WHAT YOU WILL DO: Up to and including the line with "4. **Missing String", return every line from the start of the entries below exactly.

INFORMATION:

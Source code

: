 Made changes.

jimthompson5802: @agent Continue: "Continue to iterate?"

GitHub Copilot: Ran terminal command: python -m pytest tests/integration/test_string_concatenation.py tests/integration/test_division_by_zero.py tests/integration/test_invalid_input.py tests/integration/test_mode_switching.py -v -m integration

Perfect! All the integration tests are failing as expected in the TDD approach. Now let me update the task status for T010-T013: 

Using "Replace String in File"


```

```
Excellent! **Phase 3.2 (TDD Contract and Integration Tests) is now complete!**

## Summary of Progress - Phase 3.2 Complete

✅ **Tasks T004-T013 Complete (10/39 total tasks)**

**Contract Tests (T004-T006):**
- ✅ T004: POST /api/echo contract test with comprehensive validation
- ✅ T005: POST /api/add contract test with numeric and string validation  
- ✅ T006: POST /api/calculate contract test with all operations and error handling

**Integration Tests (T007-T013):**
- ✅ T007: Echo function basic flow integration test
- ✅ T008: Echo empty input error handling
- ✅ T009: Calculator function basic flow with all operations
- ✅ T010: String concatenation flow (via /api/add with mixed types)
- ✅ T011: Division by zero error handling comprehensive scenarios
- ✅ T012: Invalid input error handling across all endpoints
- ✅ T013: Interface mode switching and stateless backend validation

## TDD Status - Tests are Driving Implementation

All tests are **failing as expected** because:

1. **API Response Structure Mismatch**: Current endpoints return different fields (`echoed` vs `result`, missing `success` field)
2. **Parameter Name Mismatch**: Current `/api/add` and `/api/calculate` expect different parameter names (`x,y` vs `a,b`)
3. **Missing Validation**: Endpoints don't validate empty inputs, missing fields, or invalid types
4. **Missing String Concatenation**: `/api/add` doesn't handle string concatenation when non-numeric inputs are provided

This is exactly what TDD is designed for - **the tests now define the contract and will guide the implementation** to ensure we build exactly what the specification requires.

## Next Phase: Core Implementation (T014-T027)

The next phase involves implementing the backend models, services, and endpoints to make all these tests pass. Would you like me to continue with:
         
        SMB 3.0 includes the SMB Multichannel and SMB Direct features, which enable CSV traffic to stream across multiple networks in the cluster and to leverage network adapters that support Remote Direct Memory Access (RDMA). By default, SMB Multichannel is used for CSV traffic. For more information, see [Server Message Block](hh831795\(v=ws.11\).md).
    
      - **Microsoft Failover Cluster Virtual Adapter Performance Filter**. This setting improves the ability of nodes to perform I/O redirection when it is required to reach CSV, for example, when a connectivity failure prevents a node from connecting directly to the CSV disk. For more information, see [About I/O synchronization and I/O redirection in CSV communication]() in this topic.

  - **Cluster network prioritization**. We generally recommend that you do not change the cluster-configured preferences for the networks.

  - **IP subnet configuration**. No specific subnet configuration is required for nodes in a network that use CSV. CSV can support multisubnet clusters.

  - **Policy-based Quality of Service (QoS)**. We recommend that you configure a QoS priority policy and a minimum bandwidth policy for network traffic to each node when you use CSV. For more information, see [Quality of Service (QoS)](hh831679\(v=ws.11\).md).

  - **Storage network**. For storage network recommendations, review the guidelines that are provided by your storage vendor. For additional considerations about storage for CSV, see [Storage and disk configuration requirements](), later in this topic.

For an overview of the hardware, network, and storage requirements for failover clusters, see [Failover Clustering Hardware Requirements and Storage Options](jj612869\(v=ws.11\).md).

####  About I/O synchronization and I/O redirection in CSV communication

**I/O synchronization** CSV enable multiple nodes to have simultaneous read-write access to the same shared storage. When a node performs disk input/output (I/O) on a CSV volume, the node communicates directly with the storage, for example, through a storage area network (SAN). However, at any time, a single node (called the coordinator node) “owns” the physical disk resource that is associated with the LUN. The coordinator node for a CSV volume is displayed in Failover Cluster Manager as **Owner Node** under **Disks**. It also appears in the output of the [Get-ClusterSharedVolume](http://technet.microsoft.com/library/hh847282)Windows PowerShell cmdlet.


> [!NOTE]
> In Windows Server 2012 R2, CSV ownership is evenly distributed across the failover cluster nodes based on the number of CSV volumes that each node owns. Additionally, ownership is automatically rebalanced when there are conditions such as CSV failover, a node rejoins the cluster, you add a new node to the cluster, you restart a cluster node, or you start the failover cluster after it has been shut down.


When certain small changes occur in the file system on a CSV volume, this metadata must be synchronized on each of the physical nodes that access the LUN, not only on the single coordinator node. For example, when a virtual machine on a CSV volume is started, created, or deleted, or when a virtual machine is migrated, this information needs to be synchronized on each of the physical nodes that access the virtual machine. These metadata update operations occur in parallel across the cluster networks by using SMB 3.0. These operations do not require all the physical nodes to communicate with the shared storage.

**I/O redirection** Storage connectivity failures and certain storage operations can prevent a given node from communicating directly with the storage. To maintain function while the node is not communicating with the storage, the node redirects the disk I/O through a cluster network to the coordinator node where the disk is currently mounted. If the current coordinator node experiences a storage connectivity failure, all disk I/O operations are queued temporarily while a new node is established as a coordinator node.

THE ANSWER:
Source code

: Made changes.

jimthompson5802: @agent Continue: "Continue to iterate?"

GitHub Copilot: Ran terminal command: python -m pytest tests/integration/test_string_concatenation.py tests/integration/test_division_by_zero.py tests/integration/test_invalid_input.py tests/integration/test_mode_switching.py -v -m integration

Perfect! All the integration tests are failing as expected in the TDD approach. Now let me update the task status for T010-T013: 

Using "Replace String in File"


```

```
Excellent! **Phase 3.2 (TDD Contract and Integration Tests) is now complete!**

## Summary of Progress - Phase 3.2 Complete

✅ **Tasks T004-T013 Complete (10/39 total tasks)**

**Contract Tests (T004-T006):**
- ✅ T004: POST /api/echo contract test with comprehensive validation
- ✅ T005: POST /api/add contract test with numeric and string validation  
- ✅ T006: POST /api/calculate contract test with all operations and error handling

**Integration Tests (T007-T013):**
- ✅ T007: Echo function basic flow integration test
- ✅ T008: Echo empty input error handling
- ✅ T009: Calculator function basic flow with all operations
- ✅ T010: String concatenation flow (via /api/add with mixed types)
- ✅ T011: Division by zero error handling comprehensive scenarios
- ✅ T012: Invalid input error handling across all endpoints
- ✅ T013: Interface mode switching and stateless backend validation

## TDD Status - Tests are Driving Implementation

All tests are **failing as expected** because:

1. **API Response Structure Mismatch**: Current endpoints return different fields (`echoed` vs `result`, missing `success` field)
2. **Parameter Name Mismatch**: Current `/api/add` and `/api/calculate` expect different parameter names (`x,y` vs `a,b`)
3. **Missing Validation**: Endpoints don't validate empty inputs, missing fields, or invalid types
4. **Missing String Concatenation**: `/api/add` doesn't handle string concatenation when non-numeric inputs are provided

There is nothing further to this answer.